1943: 4-H begins using Camp Wahsega
Georgia 4-H holds events at Camp Wahsega in Dahlonega, Ga., for the first time.
Before the valley in the Chattahoochee National Forest near Dahlonega was called Wahsega, it was home to the McDougald family. The McDougalds farmed the fertile flood plain of Ward Creek and used the area below the waterfalls to run a gristmill. In the 1930s, the Civilian Conservation Corps used the valley as a camp for the men building roads and bridges in the area. The CCC built the boys’ bathhouse and dining hall that are used by Wahsega guests today.
In the late 1930s, the original bunkhouses used by the CCC were torn down and the site was improved with the addition of small cabins, so that it could be used as a summer camp for underprivileged youth.
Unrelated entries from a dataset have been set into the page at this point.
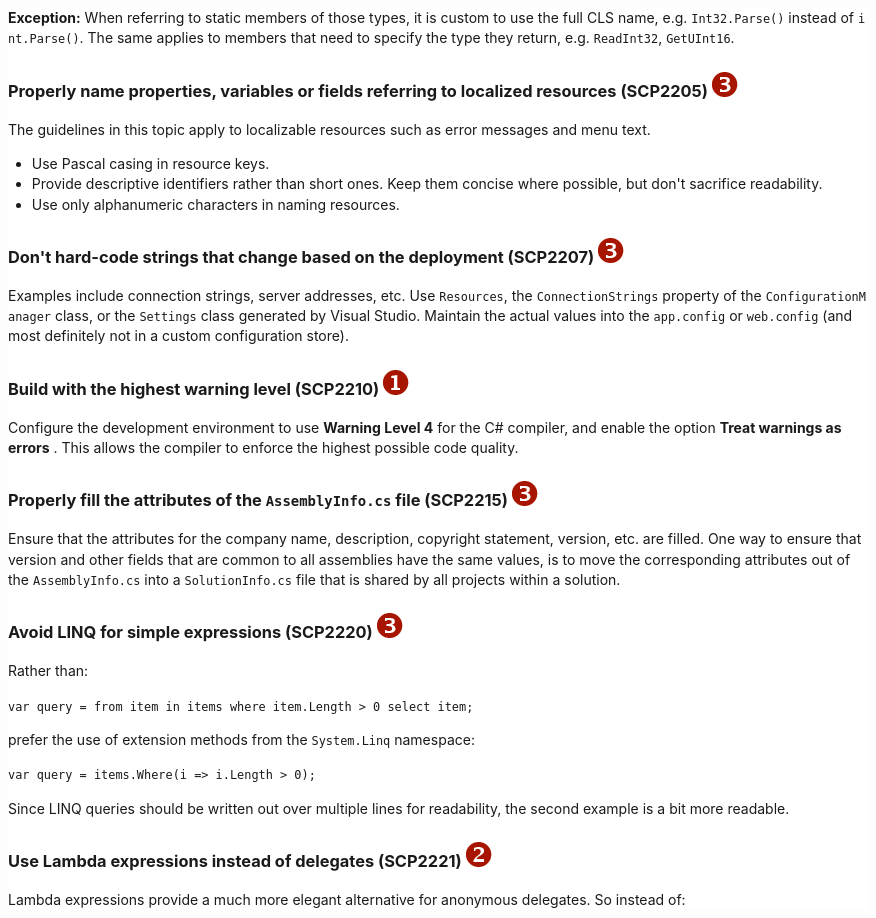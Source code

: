 **Exception:** When referring to static members of those types, it is custom to use the full CLS name, e.g. `Int32.Parse()` instead of `int.Parse()`. The same applies to members that need to specify the type they return, e.g. `ReadInt32`, `GetUInt16`. 

### <a name="scp2205"></a> Properly name properties, variables or fields referring to localized resources  (SCP2205) ![](images/3.png)
The guidelines in this topic apply to localizable resources such as error messages and menu text.

- Use Pascal casing in resource keys.
- Provide descriptive identifiers rather than short ones. Keep them concise where possible, but don't sacrifice readability.
- Use only alphanumeric characters in naming resources.

### <a name="scp2207"></a> Don't hard-code strings that change based on the deployment  (SCP2207) ![](images/3.png)
Examples include connection strings, server addresses, etc. Use `Resources`, the `ConnectionStrings` property of the `ConfigurationManager` class, or the `Settings` class generated by Visual Studio. Maintain the actual values into the `app.config` or `web.config` (and most definitely not in a custom configuration store).

### <a name="scp2210"></a> Build with the highest warning level  (SCP2210) ![](images/1.png)
Configure the development environment to use **Warning Level 4** for the C# compiler, and enable the option **Treat warnings as errors** . This allows the compiler to enforce the highest possible code quality.

### <a name="scp2215"></a> Properly fill the attributes of the `AssemblyInfo.cs` file  (SCP2215) ![](images/3.png)
Ensure that the attributes for the company name, description, copyright statement, version, etc. are filled. One way to ensure that version and other fields that are common to all assemblies have the same values, is to move the corresponding attributes out of the `AssemblyInfo.cs` into a `SolutionInfo.cs` file that is shared by all projects within a solution. 

### <a name="scp2220"></a> Avoid LINQ for simple expressions  (SCP2220) ![](images/3.png)
Rather than:

	var query = from item in items where item.Length > 0 select item;

prefer the use of extension methods from the `System.Linq` namespace:

	var query = items.Where(i => i.Length > 0);

Since LINQ queries should be written out over multiple lines for readability, the second example is a bit more readable.

### <a name="scp2221"></a> Use Lambda expressions instead of delegates  (SCP2221) ![](images/2.png)

Lambda expressions provide a much more elegant alternative for anonymous delegates. So instead of:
By 1943, Georgia 4-H was using the facility for conferences and rallies.
4-H Summer Camp was first held at Wahsega in 1946, and continued for the next 40 years. In 1988, the director at the time, Walt Chisholm, began working with Diane Davies, State Coordinator for the 4-H Environmental Education Program, to bring the program to Wahsega.
The center boasts beautiful scenery of clear streams and rugged trails that combine with the well-preserved, rustic facilities to encompass a feeling of an authentic American summer camp.